In a lot of ways, some of these same things have happened to you. You too have had drugs dropped into your wine. You too have shared a bed with the wrong woman. You too have been spellbound by magical voices, sweet voices with strange melodies. You too have come so far and have been so far blown back. And you've had close calls as well. You have angered people you should not have. And you too have rambled this country all around. And you've also felt that ill wind, the one that blows you no good. And that's still not all of it. 
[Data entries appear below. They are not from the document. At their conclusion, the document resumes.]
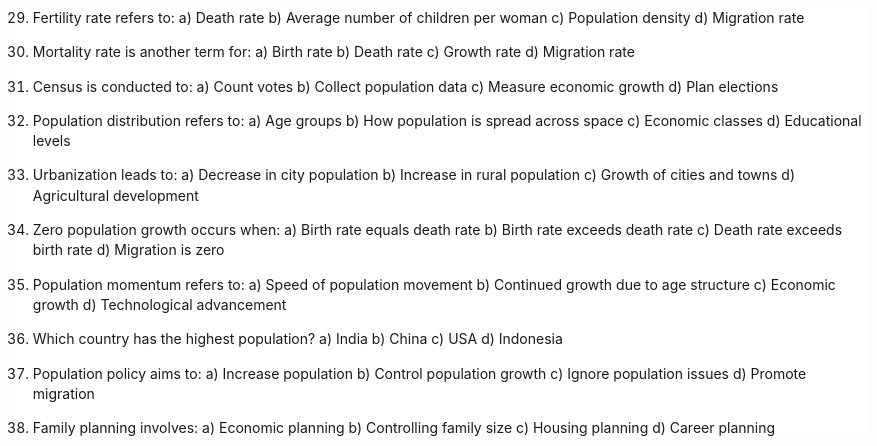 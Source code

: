 29. Fertility rate refers to:
    a) Death rate
    b) Average number of children per woman
    c) Population density
    d) Migration rate

30. Mortality rate is another term for:
    a) Birth rate
    b) Death rate
    c) Growth rate
    d) Migration rate

31. Census is conducted to:
    a) Count votes
    b) Collect population data
    c) Measure economic growth
    d) Plan elections

32. Population distribution refers to:
    a) Age groups
    b) How population is spread across space
    c) Economic classes
    d) Educational levels

33. Urbanization leads to:
    a) Decrease in city population
    b) Increase in rural population
    c) Growth of cities and towns
    d) Agricultural development

34. Zero population growth occurs when:
    a) Birth rate equals death rate
    b) Birth rate exceeds death rate
    c) Death rate exceeds birth rate
    d) Migration is zero

35. Population momentum refers to:
    a) Speed of population movement
    b) Continued growth due to age structure
    c) Economic growth
    d) Technological advancement

36. Which country has the highest population?
    a) India
    b) China
    c) USA
    d) Indonesia

37. Population policy aims to:
    a) Increase population
    b) Control population growth
    c) Ignore population issues
    d) Promote migration

38. Family planning involves:
    a) Economic planning
    b) Controlling family size
    c) Housing planning
    d) Career planning
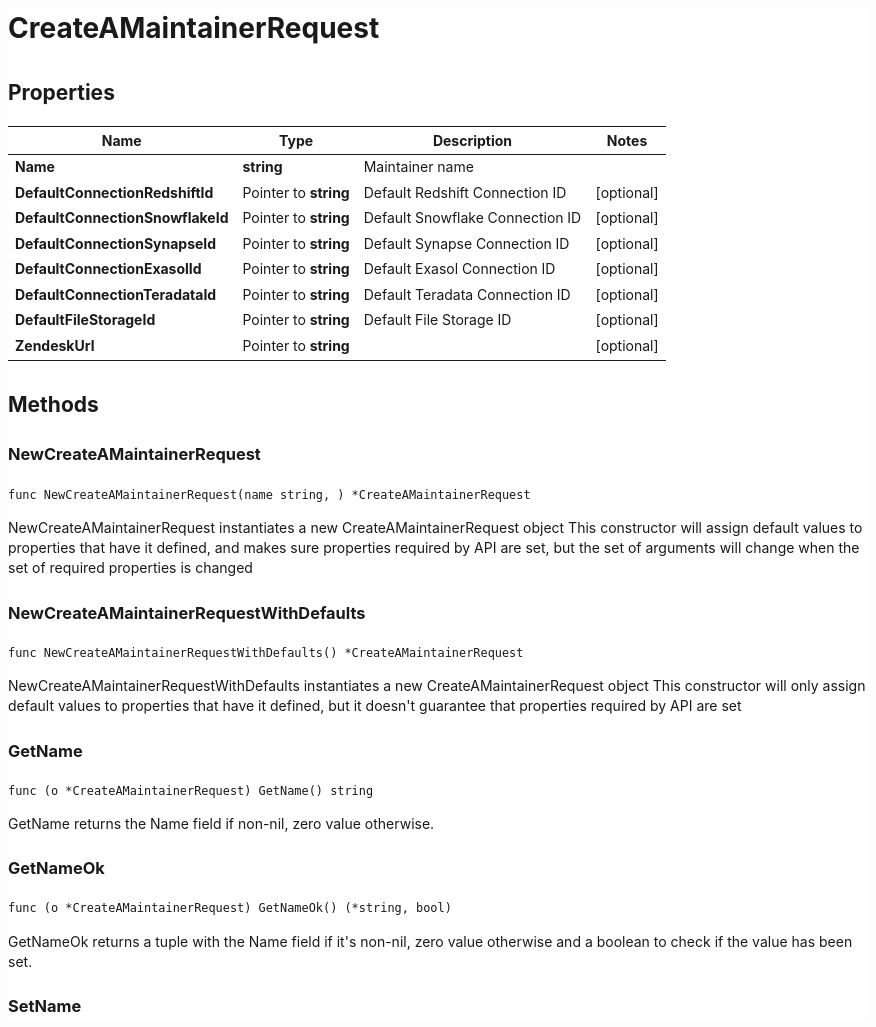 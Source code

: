 # CreateAMaintainerRequest

## Properties

Name | Type | Description | Notes
------------ | ------------- | ------------- | -------------
**Name** | **string** | Maintainer name | 
**DefaultConnectionRedshiftId** | Pointer to **string** | Default Redshift Connection ID | [optional] 
**DefaultConnectionSnowflakeId** | Pointer to **string** | Default Snowflake Connection ID | [optional] 
**DefaultConnectionSynapseId** | Pointer to **string** | Default Synapse Connection ID | [optional] 
**DefaultConnectionExasolId** | Pointer to **string** | Default Exasol Connection ID | [optional] 
**DefaultConnectionTeradataId** | Pointer to **string** | Default Teradata Connection ID | [optional] 
**DefaultFileStorageId** | Pointer to **string** | Default File Storage ID | [optional] 
**ZendeskUrl** | Pointer to **string** |  | [optional] 

## Methods

### NewCreateAMaintainerRequest

`func NewCreateAMaintainerRequest(name string, ) *CreateAMaintainerRequest`

NewCreateAMaintainerRequest instantiates a new CreateAMaintainerRequest object
This constructor will assign default values to properties that have it defined,
and makes sure properties required by API are set, but the set of arguments
will change when the set of required properties is changed

### NewCreateAMaintainerRequestWithDefaults

`func NewCreateAMaintainerRequestWithDefaults() *CreateAMaintainerRequest`

NewCreateAMaintainerRequestWithDefaults instantiates a new CreateAMaintainerRequest object
This constructor will only assign default values to properties that have it defined,
but it doesn't guarantee that properties required by API are set

### GetName

`func (o *CreateAMaintainerRequest) GetName() string`

GetName returns the Name field if non-nil, zero value otherwise.

### GetNameOk

`func (o *CreateAMaintainerRequest) GetNameOk() (*string, bool)`

GetNameOk returns a tuple with the Name field if it's non-nil, zero value otherwise
and a boolean to check if the value has been set.

### SetName
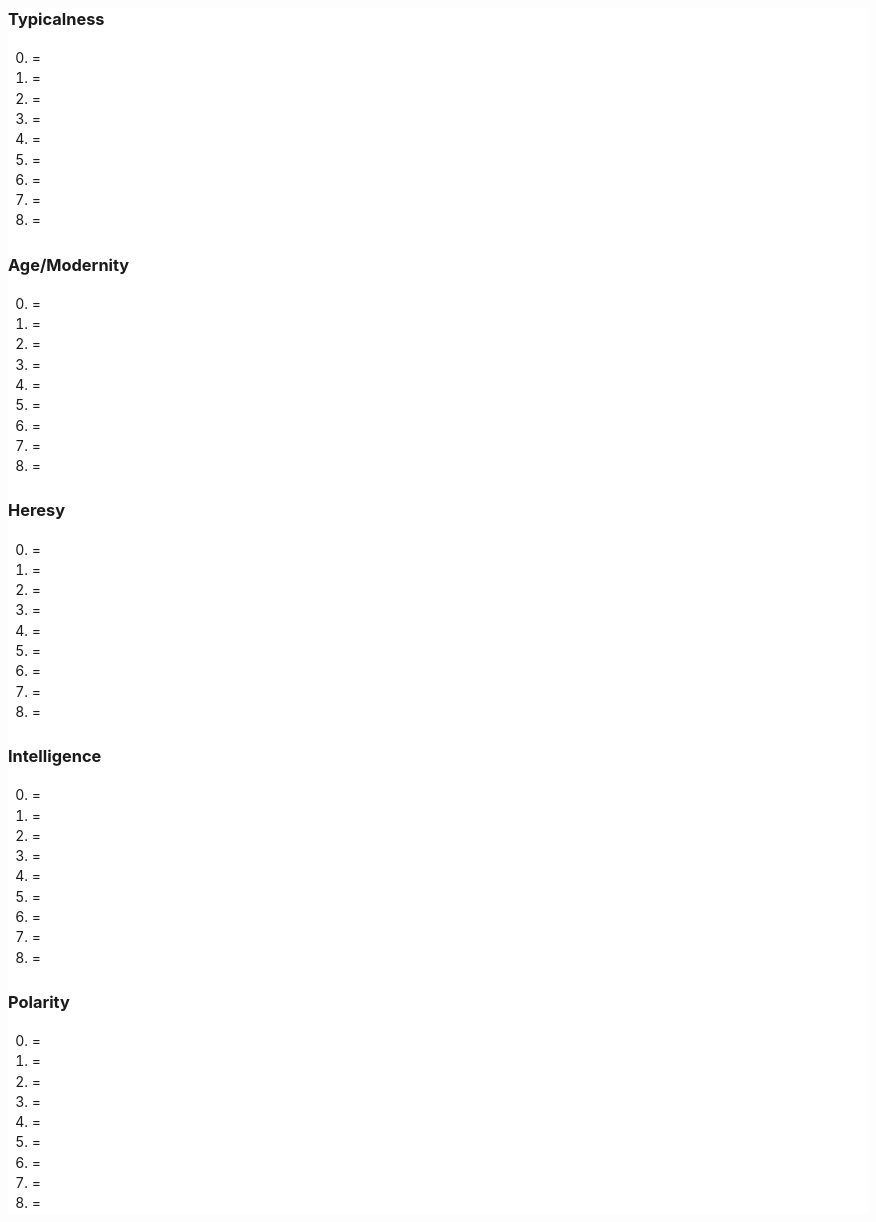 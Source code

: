 ### Typicalness 
0. = 
1. = 
2. = 
3. = 
4. = 
5. = 
6. = 
7. = 
8. = 

### Age/Modernity 
0. = 
1. = 
2. = 
3. = 
4. = 
5. = 
6. = 
7. = 
8. = 

### Heresy 
0. = 
1. = 
2. = 
3. = 
4. = 
5. = 
6. = 
7. = 
8. = 

### Intelligence 
0. = 
1. = 
2. = 
3. = 
4. = 
5. = 
6. = 
7. = 
8. = 

### Polarity 
0. = 
1. = 
2. = 
3. = 
4. = 
5. = 
6. = 
7. = 
8. =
When he gets back home, things aren't any better. Scoundrels have moved in and are taking advantage of his wife's hospitality. And there's too many of ‘em. And though he's greater than them all and the best at everything – best carpenter, best hunter, best expert on animals, best seaman – his courage won't save him, but his trickery will.
All these stragglers will have to pay for desecrating his palace. He'll disguise himself as a filthy beggar, and a lowly servant kicks him down the steps with arrogance and stupidity. The servant's arrogance revolts him, but he controls his anger. He's one against a hundred, but they'll all fall, even the strongest. He was nobody. And when it's all said and done, when he's home at last, he sits with his wife, and he tells her the stories. 
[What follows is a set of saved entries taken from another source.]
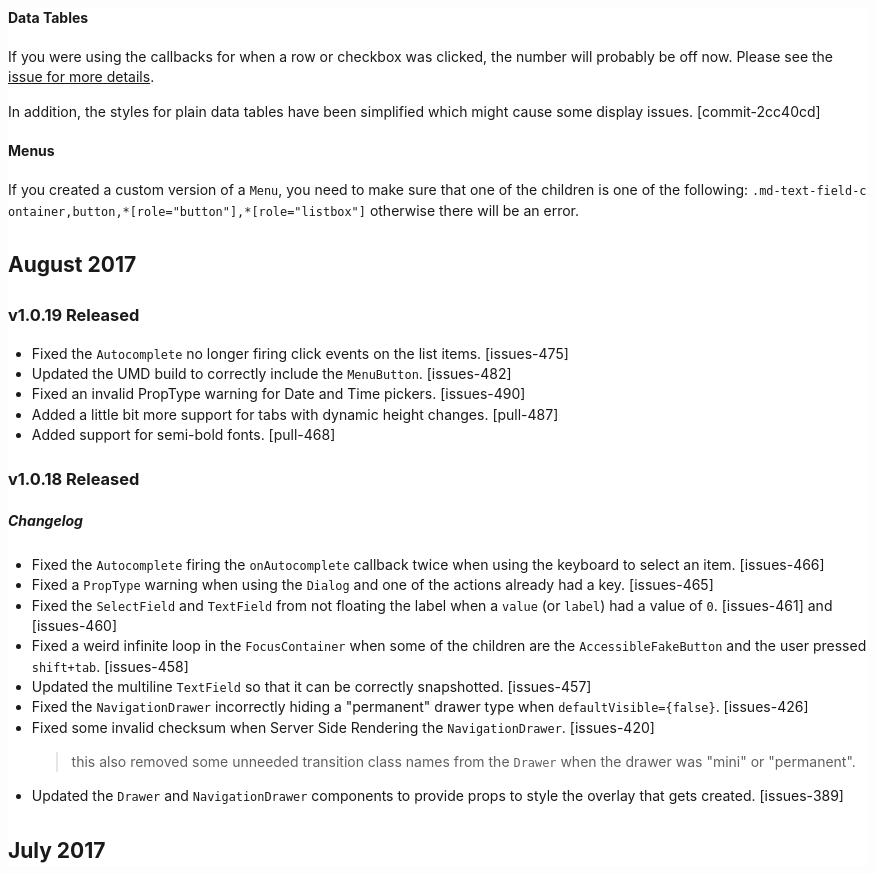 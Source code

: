 #### Data Tables

If you were using the callbacks for when a row or checkbox was clicked, the number will probably be off now. Please see
the [issue for more details](#issues-243).

In addition, the styles for plain data tables have been simplified which might cause some display issues. [commit-2cc40cd]

#### Menus

If you created a custom version of a `Menu`, you need to make sure that one of the children is one of the following:
`.md-text-field-container,button,*[role="button"],*[role="listbox"]` otherwise there will be an error.

## August 2017

### v1.0.19 Released

- Fixed the `Autocomplete` no longer firing click events on the list items. [issues-475]
- Updated the UMD build to correctly include the `MenuButton`. [issues-482]
- Fixed an invalid PropType warning for Date and Time pickers. [issues-490]
- Added a little bit more support for tabs with dynamic height changes. [pull-487]
- Added support for semi-bold fonts. [pull-468]

### v1.0.18 Released

##### Changelog

- Fixed the `Autocomplete` firing the `onAutocomplete` callback twice when using the keyboard to select
  an item. [issues-466]
- Fixed a `PropType` warning when using the `Dialog` and one of the actions already had a key. [issues-465]
- Fixed the `SelectField` and `TextField` from not floating the label when a `value` (or `label`) had
  a value of `0`. [issues-461] and [issues-460]
- Fixed a weird infinite loop in the `FocusContainer` when some of the children are the `AccessibleFakeButton` and the user
  pressed `shift+tab`. [issues-458]
- Updated the multiline `TextField` so that it can be correctly snapshotted. [issues-457]
- Fixed the `NavigationDrawer` incorrectly hiding a "permanent" drawer type when `defaultVisible={false}`. [issues-426]
- Fixed some invalid checksum when Server Side Rendering the `NavigationDrawer`. [issues-420]
  > this also removed some unneeded transition class names from the `Drawer` when the drawer was "mini" or "permanent".
- Updated the `Drawer` and `NavigationDrawer` components to provide props to style the overlay that gets
  created. [issues-389]

## July 2017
So what does it all mean? Myself and a lot of other songwriters have been influenced by these very same themes. And they can mean a lot of different things. If a song moves you, that's all that's important. I don't have to know what a song means. I've written all kinds of things into my songs. And I'm not going to worry about it – what it all means. When Melville put all his old testament, biblical references, scientific theories, Protestant doctrines, and all that knowledge of the sea and sailing ships and whales into one story, I don't think he would have worried about it either – what it all means.
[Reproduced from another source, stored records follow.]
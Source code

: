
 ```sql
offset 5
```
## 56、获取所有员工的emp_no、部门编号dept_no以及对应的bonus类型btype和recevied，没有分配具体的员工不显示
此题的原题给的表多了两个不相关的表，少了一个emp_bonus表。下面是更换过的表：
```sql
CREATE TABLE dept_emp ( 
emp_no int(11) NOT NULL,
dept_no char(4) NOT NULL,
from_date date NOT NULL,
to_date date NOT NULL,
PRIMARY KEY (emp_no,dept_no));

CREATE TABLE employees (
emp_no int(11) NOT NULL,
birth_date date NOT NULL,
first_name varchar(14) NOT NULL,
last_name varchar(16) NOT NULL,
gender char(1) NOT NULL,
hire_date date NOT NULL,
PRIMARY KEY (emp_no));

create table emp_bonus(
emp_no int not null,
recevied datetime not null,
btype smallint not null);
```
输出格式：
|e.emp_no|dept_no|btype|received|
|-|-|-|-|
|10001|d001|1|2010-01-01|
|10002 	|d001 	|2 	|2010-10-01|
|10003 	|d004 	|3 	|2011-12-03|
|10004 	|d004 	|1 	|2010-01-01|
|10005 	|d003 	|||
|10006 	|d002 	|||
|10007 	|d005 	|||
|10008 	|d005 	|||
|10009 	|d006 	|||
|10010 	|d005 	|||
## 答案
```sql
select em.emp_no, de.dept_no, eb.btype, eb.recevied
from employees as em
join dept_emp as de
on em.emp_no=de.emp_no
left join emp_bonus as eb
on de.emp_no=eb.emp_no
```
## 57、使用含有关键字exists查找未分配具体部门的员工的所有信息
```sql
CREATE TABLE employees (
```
John Donne as well, the poet-priest who lived in the time of Shakespeare, wrote these words, "The Sestos and Abydos of her breasts. Not of two lovers, but two loves, the nests." I don't know what it means, either. But it sounds good. And you want your songs to sound good.
When Odysseus in The Odyssey visits the famed warrior Achilles in the underworld – Achilles, who traded a long life full of peace and contentment for a short one full of honor and glory –  tells Odysseus it was all a mistake. "I just died, that's all." There was no honor. No immortality. And that if he could, he would choose to go back and be a lowly slave to a tenant farmer on Earth rather than be what he is – a king in the land of the dead – that whatever his struggles of life were, they were preferable to being here in this dead place. 
That's what songs are too. Our songs are alive in the land of the living. But songs are unlike literature. They're meant to be sung, not read. The words in Shakespeare's plays were meant to be acted on the stage. Just as lyrics in songs are meant to be sung, not read on a page. And I hope some of you get the chance to listen to these lyrics the way they were intended to be heard: in concert or on record or however people are listening to songs these days. I return once again to Homer, who says, "Sing in me, oh Muse, and through me tell the story."